[Mosaic GPU] Account for squeezed dims in partitioned axis of copy_smem_to_gmem.

justinjfu · Google-ML-Automation · commit 11788091197b · 2025-08-28T15:05:18.000-07:00
PiperOrigin-RevId: 800628443
diff --git a/jax/experimental/mosaic/gpu/launch_context.py b/jax/experimental/mosaic/gpu/launch_context.py
@@ -788,6 +788,9 @@ def async_copy(
       if gmem_ref is dst_ref:
         raise ValueError("Only GMEM -> SMEM copies can be collective")
     if partitioned is not None:
+      # Increment partitioned by the number of preceding squeezed dimensions.
+      partitioned = np.where(
+          np.cumsum(~np.array(is_squeezed)) == partitioned+1)[0][0]
       # Partitioning happens on the logical slice we extract from GMEM, so we do
       # it before we apply transforms.
       if collective is None:  # This implies non-gather TMA already.
diff --git a/jax/experimental/pallas/ops/gpu/blackwell_ragged_dot_mgpu.py b/jax/experimental/pallas/ops/gpu/blackwell_ragged_dot_mgpu.py
@@ -174,8 +174,7 @@ def _():
                 b_gmem.at[slice_k, slice_n],
                 b_smem.at[slot],
                 b_tma_barrier.at[slot],
-                # TODO: partitioned_axis doesn't account for squeezed dims so we have 2 instead of 1 here.
-                partitioned_axis=2 if collective else None,
+                partitioned_axis=1 if collective else None,
                 collective_axes=collective_axis,
             )
           lax.fori_loop(0, k_iters, _loop_body, None)
diff --git a/tests/pallas/mosaic_gpu_test.py b/tests/pallas/mosaic_gpu_test.py
@@ -3947,18 +3947,25 @@ def kernel(a_smem, b_smem, out_ref, acc_tmem, scratch_smem, barrier_ref):
     expected = x @ y
     np.testing.assert_allclose(result, expected, rtol=1e-3)
 
-  @parameterized.parameters((True,), (False,))
-  def test_copy_gmem_to_smem_partitioned(self, warp_level):
+  @parameterized.product(
+      warp_level=(True, False),
+      squeezed_index=(True, False),
+  )
+  def test_copy_gmem_to_smem_partitioned(self, warp_level, squeezed_index):
     self.skip_if_wg_semantics()
     block_size = (128, 128)
     partitioned_block_size = (block_size[0] // 2, block_size[1])
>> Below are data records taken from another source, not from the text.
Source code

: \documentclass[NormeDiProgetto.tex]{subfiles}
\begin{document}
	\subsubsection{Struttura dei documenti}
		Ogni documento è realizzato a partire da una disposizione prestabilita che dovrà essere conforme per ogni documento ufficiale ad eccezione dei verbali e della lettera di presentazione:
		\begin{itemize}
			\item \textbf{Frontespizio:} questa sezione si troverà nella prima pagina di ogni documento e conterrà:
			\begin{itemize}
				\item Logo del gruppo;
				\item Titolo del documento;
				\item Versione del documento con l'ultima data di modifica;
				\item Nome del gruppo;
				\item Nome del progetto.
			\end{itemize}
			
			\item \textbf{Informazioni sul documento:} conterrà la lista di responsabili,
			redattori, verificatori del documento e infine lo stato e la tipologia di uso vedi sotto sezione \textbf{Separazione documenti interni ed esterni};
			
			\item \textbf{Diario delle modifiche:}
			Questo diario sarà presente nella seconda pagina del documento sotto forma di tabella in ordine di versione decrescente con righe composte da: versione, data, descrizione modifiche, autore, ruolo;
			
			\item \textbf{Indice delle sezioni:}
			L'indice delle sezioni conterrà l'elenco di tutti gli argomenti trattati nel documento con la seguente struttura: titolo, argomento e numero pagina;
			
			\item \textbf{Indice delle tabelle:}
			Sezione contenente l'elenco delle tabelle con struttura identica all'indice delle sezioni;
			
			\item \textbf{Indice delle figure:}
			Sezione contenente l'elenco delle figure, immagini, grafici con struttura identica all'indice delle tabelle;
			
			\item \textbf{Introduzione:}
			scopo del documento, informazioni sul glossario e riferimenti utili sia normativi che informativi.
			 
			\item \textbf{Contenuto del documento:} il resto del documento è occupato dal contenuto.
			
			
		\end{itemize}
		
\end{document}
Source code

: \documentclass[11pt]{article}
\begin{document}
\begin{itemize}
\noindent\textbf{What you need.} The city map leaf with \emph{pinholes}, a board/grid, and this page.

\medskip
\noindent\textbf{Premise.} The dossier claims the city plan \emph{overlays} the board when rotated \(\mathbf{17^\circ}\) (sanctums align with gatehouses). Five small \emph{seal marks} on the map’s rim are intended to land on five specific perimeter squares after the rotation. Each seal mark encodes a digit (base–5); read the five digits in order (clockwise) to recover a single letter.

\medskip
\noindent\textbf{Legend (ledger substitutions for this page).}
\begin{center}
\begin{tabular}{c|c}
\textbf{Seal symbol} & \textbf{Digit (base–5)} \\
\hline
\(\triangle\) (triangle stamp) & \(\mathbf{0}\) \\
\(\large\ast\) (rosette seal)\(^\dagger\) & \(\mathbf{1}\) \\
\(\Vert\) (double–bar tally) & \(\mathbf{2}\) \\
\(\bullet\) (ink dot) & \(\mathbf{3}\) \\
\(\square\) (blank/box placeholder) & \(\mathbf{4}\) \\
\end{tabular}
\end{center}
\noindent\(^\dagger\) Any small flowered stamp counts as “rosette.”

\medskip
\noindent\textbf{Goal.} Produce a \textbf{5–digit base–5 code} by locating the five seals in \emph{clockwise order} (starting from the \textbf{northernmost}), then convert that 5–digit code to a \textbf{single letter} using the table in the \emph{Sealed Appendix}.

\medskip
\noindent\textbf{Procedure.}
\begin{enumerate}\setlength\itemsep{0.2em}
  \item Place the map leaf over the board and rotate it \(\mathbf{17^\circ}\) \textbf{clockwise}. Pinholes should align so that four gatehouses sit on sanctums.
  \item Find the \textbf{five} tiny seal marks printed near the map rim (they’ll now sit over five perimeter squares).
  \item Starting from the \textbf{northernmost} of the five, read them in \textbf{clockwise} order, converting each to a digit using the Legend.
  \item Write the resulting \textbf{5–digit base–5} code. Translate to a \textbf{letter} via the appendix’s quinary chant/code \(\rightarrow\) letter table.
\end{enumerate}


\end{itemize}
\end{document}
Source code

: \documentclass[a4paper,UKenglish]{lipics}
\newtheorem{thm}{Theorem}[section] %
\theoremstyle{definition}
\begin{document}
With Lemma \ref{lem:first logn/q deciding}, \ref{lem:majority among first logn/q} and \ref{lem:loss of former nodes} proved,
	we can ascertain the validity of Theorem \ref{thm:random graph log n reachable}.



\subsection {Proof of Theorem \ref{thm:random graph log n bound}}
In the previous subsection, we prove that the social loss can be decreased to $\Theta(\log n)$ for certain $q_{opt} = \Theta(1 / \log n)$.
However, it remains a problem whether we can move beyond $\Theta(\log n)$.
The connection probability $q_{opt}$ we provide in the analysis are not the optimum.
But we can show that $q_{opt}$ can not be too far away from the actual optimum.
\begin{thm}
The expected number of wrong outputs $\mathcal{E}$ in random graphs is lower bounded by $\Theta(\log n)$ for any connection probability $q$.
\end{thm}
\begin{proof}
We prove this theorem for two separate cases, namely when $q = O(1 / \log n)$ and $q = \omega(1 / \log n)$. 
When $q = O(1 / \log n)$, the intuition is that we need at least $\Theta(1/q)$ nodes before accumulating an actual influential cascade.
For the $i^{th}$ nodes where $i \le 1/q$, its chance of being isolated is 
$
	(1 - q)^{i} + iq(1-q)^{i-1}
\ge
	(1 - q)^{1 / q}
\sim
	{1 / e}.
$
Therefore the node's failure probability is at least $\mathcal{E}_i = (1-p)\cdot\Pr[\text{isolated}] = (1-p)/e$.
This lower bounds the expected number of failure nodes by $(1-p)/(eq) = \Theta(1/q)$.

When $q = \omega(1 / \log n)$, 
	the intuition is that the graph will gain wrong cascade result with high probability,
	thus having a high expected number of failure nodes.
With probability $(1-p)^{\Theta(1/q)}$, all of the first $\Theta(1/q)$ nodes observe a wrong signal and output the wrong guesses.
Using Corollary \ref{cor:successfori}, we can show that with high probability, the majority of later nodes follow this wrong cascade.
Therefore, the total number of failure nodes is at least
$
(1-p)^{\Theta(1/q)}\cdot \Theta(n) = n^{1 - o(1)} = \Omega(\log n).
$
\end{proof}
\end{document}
     a = jax.random.uniform(
         jax.random.key(0), shape=block_size, dtype=jnp.float32)
+    if squeezed_index:
+      a = a.reshape(1, *block_size)
     b = jax.random.uniform(
         jax.random.key(1), shape=block_size, dtype=jnp.float32)
     def kernel(a_gmem, b_gmem, out_gmem,
               a_smem, b_smem, out_smem,
               a_tma_barrier, b_tma_barrier, cluster_barrier):
+      if squeezed_index:
+        a_gmem = a_gmem.at[0]
       cluster_idx = lax.axis_index("x")
       out_slice = pl.ds(cluster_idx * partitioned_block_size[0],
                         partitioned_block_size[0])
@@ -4024,6 +4031,8 @@ def _():
         ),
     )
     result = f(a, b)
+    if squeezed_index:
+      a = a[0]
     np.testing.assert_array_equal(result, a + b)
 
   def test_arrive_wait_on_tc_barrier(self):